Mesh : Humans Stress Disorders, Post-Traumatic / diagnosis Male Female Adult Middle Aged Republic of Korea Reproducibility of Results Predictive Value of Tests Wounds and Injuries / psychology diagnosis Psychiatric Status Rating Scales / standards Stress Disorders, Traumatic, Acute / diagnosis Follow-Up Studies

来  源:   DOI:10.4088/JCP.24m15267

Abstract:
Abstract.
Objective: The Clinician-Administered PTSD Scale for DSM-5 (CAPS-5) is a widely recognized tool with exceptional reliability and validity in evaluating and diagnosing PTSD. This study aimed to determine the predictive values of CAPS-5 assessed early postinjury for subsequent development of PTSD during a 2-year follow-up period.
Methods: Patients with moderate to severe physical injuries were recruited from a trauma center at a university hospital in South Korea between June 2015 and January 2021. At baseline, 1,142 patients underwent evaluations using CAPS-5 for the diagnosis of acute stress disorder (ASD) along with total scores. They were followed up for PTSD using the CAPS-5 evaluations at 3, 6, 12, and 24 months post-baseline. Area under receiver operating curve (AUROC) analyses were conducted to identify predictive values of the CAPS-5 for later PTSD development.
Results: CAPS-5 diagnosis of ASD at baseline displayed fair to failed performance (AUROCs: 0.555-0.722) for predicting follow-up PTSD. However, CAPS-5 scores of ≥15 exhibited good to fair predictive accuracy (AUROCs: 0.767-0.854) for later PTSD development. Notably, for patients with intentional injuries or a history of previous trauma, a higher CAPS-5 score of ≥16 showed improved predictive accuracy.

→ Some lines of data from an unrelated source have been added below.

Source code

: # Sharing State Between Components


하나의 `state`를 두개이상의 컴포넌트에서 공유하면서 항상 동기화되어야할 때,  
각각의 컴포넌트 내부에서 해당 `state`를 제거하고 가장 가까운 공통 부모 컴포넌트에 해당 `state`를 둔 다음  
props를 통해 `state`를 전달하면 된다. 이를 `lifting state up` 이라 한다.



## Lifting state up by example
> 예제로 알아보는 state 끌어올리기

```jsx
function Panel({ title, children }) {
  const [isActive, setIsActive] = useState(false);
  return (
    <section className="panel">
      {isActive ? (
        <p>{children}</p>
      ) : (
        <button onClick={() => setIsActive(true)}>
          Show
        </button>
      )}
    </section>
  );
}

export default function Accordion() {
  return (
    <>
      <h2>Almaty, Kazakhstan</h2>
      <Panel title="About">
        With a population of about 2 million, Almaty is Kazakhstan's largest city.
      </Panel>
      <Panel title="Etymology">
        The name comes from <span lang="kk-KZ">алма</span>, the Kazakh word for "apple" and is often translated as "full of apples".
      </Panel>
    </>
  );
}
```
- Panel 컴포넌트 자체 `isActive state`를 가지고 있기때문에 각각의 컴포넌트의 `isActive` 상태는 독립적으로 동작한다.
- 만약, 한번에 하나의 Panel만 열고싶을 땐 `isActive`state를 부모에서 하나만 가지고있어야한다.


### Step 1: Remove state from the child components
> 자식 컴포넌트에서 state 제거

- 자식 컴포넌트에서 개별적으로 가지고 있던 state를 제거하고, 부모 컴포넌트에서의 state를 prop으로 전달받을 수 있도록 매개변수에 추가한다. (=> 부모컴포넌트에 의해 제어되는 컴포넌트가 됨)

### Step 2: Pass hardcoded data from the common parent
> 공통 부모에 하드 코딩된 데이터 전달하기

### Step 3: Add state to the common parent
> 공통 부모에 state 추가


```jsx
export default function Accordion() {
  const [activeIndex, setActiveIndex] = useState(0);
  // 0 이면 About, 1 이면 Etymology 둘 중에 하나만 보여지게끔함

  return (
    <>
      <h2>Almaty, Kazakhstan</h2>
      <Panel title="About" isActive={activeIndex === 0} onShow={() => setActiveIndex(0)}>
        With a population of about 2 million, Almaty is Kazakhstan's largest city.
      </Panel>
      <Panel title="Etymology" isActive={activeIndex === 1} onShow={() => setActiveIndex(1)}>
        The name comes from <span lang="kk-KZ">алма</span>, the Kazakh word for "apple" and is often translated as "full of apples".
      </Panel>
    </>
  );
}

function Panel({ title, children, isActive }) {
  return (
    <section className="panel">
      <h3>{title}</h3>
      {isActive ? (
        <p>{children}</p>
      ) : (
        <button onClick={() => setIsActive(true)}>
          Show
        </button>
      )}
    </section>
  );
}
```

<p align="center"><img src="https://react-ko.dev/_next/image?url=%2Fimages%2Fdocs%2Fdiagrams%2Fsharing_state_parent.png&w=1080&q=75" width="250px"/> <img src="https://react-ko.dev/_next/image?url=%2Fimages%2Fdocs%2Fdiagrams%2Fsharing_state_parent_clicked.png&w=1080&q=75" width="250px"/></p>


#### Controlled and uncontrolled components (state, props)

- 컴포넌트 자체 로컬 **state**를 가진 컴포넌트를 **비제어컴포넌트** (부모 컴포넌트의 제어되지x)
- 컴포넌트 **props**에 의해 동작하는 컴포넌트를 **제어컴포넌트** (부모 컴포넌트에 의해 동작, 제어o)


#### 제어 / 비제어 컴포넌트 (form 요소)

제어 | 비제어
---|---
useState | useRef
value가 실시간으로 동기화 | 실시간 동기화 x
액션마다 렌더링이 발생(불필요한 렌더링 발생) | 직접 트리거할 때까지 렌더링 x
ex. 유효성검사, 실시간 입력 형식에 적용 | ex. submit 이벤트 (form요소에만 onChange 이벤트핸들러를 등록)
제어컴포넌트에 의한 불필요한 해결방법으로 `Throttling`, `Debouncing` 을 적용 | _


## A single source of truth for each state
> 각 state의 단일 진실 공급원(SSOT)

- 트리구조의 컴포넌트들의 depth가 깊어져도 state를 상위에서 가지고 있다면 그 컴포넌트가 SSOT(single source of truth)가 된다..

Conclusion: A CAPS-5 score of ≥15 would be an effective and practical cutoff for early prediction of PTSD following physical injuries. In cases of intentional injuries or a documented trauma history, a cutoff of ≥16 may offer enhanced predictive precision. Future research in diverse settings and populations is needed to confirm the generalizability of our findings.
摘要:
Abstract.
目的:DSM-5临床医师管理的PTSD量表(CAPS-5)是一种广泛认可的工具,在评估和诊断PTSD方面具有出色的可靠性和有效性。这项研究旨在确定CAPS-5在2年随访期内评估创伤后早期发展的预测值。
方法:2015年6月至2021年1月,从韩国一所大学医院的创伤中心招募了中度至重度身体损伤的患者。在基线,使用CAPS-5对1,142例患者进行了评估,以诊断急性应激障碍(ASD)以及总分。在基线后3、6、12和24个月使用CAPS-5评估对他们进行PTSD随访。进行受试者工作曲线下面积(AUROC)分析以鉴定CAPS-5对后期PTSD发展的预测值。
结果:基线时CAPS-5对ASD的诊断显示出正常或失败的表现(AUROC:0.555-0.722),用于预测随访PTSD。然而,≥15的CAPS-5评分对以后的PTSD发展表现出良好至公平的预测准确性(AUROC:0.767-0.854)。值得注意的是,对于有故意伤害或既往外伤史的患者,较高的CAPS-5评分≥16显示预测准确性提高.
结论:CAPS-5评分≥15将是早期预测创伤后应激障碍的有效和实用的临界值。在故意伤害或有创伤史的情况下,≥16的临界值可提高预测精度.未来需要在不同环境和人群中进行研究,以证实我们研究结果的普遍性。